I mondiali di casa rappresentavano un'occasione unica per poter vincere il primo mondiale per l'Italia, ma soprattutto un'occasione ghiotta, per il regime fascista, di fare propaganda e ottenere il consenso con l'organizzazione di un grande evento, sponsorizzando lo sport e il calcio italiano. La forma della competizione è un po' diversa da quella di quattro prima in Uruguay, dove le squadre erano tredici. Per i mondiali italiani le squadre sono sedici, il numero perfetto per un tabellone con soli scontri diretti. L'Italia, nonostante la buona squadra allestita, non parte fra le favorite. In prima battuta ci sono le fortissime Austria e Cecoslovacchia, con Spagna e Germania a seguire. La prima partita degli azzurri si gioca a Roma, nello stadio intitolato al Partito Nazionale Fascista, contro gli Stati Uniti. L'Italia dilaga per 7-1, in un partita totalmente a senso unico. Ai quarti di finale, a Firenze, c'è da superare l'ostica Spagna, che in porta schiera una leggenda, Ricardo Zamora. La Spagna va in vantaggio nel primo tempo con Regueiro, mentre l'Italia gioca un calcio molto più duro, con Monti in prima linea, graziato più volte dall'arbitro belga Baert. Il pareggio comunque meritato dell'Italia porta la firma di Ferrari, che sfrutta un fallo di Schiavio su Zamora. La partita finisce in parità, e non essendo previsti supplementari per la fase eliminatoria, il match si deve rigiocare il giorno dopo. Ma qui avviene il giallo.

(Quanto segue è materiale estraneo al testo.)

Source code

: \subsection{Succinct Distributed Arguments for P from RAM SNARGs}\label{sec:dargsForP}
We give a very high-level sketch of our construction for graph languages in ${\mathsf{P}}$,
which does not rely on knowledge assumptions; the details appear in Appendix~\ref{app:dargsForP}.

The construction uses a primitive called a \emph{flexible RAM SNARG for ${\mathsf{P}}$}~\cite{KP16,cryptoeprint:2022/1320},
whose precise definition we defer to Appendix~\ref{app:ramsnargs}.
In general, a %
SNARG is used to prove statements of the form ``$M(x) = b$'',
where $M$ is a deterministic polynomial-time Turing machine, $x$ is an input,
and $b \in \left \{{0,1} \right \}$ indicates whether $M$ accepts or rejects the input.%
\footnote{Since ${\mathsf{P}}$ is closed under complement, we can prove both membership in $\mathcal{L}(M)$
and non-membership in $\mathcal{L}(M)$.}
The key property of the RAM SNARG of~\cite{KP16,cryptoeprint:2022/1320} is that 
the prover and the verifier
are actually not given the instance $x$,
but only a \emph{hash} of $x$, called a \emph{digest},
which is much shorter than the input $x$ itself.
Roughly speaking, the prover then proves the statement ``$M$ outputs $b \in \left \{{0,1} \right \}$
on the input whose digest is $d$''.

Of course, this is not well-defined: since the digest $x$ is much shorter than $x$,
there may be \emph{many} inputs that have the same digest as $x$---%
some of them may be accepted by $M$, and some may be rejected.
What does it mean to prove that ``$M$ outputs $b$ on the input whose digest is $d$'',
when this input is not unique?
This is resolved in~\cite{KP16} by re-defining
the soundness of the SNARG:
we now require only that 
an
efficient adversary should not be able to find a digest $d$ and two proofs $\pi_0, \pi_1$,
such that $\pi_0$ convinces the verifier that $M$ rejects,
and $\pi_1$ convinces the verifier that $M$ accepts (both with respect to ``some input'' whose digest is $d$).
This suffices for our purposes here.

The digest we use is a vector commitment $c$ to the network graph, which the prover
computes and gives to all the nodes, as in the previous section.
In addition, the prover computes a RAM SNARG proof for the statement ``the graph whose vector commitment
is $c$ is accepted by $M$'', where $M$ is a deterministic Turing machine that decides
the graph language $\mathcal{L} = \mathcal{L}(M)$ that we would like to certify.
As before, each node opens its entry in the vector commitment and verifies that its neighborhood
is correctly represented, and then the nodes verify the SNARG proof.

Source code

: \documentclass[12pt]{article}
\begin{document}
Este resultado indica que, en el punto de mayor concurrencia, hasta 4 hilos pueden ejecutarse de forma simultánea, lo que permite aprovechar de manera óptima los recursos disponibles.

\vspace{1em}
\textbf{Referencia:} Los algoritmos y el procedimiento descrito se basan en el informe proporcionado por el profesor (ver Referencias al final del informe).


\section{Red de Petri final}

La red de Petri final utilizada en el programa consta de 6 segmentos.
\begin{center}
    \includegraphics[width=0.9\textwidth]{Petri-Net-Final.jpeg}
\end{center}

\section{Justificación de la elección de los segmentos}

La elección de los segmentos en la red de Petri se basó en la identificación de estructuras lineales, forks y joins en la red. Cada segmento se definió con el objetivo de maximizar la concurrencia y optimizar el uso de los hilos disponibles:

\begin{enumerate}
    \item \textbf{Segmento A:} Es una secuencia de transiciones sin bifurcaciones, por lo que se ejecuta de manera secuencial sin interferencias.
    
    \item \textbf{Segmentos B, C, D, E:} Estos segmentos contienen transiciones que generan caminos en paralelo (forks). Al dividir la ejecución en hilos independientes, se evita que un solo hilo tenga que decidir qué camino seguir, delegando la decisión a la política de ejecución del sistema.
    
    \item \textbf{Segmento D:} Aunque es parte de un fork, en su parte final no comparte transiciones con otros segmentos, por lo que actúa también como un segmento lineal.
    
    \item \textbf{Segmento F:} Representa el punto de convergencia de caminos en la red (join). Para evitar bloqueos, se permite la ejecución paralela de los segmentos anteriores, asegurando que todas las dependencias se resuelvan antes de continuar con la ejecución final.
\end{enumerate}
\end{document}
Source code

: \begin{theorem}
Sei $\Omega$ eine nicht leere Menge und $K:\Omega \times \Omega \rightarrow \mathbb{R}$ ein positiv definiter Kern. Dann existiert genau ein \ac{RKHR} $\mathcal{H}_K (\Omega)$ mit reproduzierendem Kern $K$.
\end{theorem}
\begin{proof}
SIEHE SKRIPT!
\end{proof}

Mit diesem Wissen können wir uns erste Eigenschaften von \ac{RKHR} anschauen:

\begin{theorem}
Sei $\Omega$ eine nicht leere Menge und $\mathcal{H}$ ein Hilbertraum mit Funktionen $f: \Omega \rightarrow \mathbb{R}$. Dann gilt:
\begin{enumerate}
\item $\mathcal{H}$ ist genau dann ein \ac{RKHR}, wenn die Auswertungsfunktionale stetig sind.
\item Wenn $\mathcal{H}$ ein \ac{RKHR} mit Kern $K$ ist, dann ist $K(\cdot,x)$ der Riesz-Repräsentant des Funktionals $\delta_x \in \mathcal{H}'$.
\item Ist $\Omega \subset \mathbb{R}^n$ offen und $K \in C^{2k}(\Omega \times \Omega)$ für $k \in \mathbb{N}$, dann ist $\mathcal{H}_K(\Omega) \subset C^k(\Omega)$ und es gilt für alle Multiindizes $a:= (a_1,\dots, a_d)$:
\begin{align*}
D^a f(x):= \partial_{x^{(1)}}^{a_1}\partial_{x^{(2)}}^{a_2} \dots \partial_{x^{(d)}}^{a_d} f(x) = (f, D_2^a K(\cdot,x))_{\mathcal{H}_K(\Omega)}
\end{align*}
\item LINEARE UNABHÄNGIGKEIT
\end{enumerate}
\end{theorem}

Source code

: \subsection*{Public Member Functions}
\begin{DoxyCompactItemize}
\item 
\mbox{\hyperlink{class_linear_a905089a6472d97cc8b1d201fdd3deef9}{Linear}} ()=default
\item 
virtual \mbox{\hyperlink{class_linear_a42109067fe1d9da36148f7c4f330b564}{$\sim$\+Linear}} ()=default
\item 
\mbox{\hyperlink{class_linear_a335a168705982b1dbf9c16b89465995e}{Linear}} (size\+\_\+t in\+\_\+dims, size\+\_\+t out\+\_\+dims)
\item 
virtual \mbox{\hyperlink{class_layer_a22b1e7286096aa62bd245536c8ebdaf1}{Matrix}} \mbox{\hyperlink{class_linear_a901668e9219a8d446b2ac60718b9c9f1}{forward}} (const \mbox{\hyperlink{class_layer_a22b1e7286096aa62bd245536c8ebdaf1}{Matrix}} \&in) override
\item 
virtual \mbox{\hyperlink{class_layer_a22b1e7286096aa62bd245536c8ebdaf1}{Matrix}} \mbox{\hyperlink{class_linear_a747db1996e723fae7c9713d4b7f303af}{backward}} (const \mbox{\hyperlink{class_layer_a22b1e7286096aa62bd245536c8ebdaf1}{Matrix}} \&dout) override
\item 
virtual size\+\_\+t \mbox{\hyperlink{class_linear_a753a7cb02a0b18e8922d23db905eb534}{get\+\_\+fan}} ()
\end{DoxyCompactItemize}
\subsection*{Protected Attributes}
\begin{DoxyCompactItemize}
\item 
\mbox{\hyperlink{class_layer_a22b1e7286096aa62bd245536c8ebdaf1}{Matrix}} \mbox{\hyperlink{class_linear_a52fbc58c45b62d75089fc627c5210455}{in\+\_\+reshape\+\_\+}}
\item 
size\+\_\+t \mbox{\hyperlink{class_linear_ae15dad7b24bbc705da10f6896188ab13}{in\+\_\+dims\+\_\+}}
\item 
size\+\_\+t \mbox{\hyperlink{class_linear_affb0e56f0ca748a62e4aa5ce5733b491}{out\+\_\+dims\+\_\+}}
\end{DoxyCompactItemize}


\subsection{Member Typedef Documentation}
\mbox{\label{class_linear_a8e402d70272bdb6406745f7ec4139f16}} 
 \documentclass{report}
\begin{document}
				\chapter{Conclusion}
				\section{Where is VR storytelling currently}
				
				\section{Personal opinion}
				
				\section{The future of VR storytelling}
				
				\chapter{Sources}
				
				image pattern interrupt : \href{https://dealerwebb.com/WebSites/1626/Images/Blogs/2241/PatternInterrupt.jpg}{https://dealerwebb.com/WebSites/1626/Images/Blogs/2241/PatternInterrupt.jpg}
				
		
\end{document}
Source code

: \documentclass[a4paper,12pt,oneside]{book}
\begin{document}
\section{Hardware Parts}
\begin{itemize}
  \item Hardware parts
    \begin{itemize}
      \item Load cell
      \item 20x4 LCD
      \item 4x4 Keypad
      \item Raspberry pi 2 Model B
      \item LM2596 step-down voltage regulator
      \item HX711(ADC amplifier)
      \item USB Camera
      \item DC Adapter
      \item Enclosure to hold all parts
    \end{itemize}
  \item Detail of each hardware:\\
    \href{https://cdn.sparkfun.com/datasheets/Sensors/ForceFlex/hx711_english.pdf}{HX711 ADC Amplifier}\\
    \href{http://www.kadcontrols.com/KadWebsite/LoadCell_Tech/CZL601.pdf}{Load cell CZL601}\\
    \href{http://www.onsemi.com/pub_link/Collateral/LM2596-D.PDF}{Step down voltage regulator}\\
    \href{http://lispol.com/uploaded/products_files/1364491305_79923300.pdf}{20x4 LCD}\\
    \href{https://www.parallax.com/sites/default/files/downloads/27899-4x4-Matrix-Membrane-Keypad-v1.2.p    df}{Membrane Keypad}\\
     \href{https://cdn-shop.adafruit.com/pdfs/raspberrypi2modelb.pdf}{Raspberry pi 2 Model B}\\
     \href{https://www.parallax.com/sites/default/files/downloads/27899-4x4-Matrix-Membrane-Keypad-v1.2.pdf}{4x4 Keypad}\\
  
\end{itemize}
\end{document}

Zamora non gioca, il motivo ufficiale è per infortunio, ma in realtà, probabilmente, è per tutelarsi dal gioco duro degli azzurri, oltre a pretendere di far ritirare la nazionale spagnola dopo quell'arbitraggio. La Spagna scende in campo, ma senza Zamora è tutta un'altra cosa, infatti l'Italia passa grazie a una rete di Meazza, il simbolo della nazionale in quel mondiale. Dagli altri schieramenti l'accoppiamento in semifinale è con l'Austria, che si è sbarazzata di Francia e Ungheria, mentre dall'altra parte del tabellone una semifinale bella e intensa è quella fra Cecoslovacchia e Germania. I cechi battoni i tedeschi 3-1, mentre l'Italia batte 1-0 l'Austria con una rete contestata di Guaita.

La finale a Roma è un inedito fino a quel momento, Italia-Cecoslovacchia La partita rimane in equilibrio per quasi tutto il match, ma a un quarto d'ora dalla fine Puc segna l'1-0 per i cechi. A sei minuti dalla fine Orsi pareggia, e nei tempi supplementari, questa volta si previsti per la finale, l'Italia segna il gol del primo storico trionfo mondiale: Meazza pesca sulla fascia Guaita, cross al centro dell'italo-argentino e gol di Schiavio, il 2-1 che condanna definitivamente la Cecoslovacchia. Alla fine, le 20mila lire a testa di premio per ogni giocatore di quella nazionale sono sì un buon bottino per l'epoca, ma non ripagano una vittoria nella Coppa Rimet.